TASK PROMPT. Your answer must consist solely of the line containing "then you can" and each line after it through the end of the data, copied exactly.

(Collected data)
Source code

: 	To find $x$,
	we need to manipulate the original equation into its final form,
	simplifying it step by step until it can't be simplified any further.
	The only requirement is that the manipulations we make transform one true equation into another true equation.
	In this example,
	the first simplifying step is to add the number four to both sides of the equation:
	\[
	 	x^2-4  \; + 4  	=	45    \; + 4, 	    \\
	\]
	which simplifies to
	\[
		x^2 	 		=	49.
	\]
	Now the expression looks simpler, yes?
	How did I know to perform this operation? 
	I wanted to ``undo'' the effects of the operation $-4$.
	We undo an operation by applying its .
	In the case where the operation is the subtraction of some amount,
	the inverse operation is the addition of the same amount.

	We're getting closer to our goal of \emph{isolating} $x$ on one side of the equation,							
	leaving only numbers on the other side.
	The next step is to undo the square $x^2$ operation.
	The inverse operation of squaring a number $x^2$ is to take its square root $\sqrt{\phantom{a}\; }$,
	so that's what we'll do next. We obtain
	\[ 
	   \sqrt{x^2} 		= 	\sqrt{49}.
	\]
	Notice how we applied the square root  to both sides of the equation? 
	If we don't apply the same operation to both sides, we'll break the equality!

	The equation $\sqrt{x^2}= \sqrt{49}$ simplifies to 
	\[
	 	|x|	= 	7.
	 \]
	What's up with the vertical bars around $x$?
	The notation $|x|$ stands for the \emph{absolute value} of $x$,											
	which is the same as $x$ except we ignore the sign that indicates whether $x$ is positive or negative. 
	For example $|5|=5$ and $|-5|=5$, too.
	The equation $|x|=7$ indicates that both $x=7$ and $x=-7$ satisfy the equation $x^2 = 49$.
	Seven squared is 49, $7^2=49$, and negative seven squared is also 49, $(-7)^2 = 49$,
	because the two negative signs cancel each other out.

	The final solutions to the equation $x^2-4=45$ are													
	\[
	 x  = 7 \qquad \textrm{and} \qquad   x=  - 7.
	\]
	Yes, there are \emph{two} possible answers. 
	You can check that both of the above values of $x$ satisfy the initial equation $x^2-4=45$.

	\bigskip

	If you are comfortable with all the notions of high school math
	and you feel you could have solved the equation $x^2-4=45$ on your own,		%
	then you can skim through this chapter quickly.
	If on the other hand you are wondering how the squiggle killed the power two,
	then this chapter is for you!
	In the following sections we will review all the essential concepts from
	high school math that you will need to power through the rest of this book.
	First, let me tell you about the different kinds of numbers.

EXPECTED OUTPUT.
	then you can skim through this chapter quickly.
	If on the other hand you are wondering how the squiggle killed the power two,
	then this chapter is for you!
	In the following sections we will review all the essential concepts from
	high school math that you will need to power through the rest of this book.
	First, let me tell you about the different kinds of numbers.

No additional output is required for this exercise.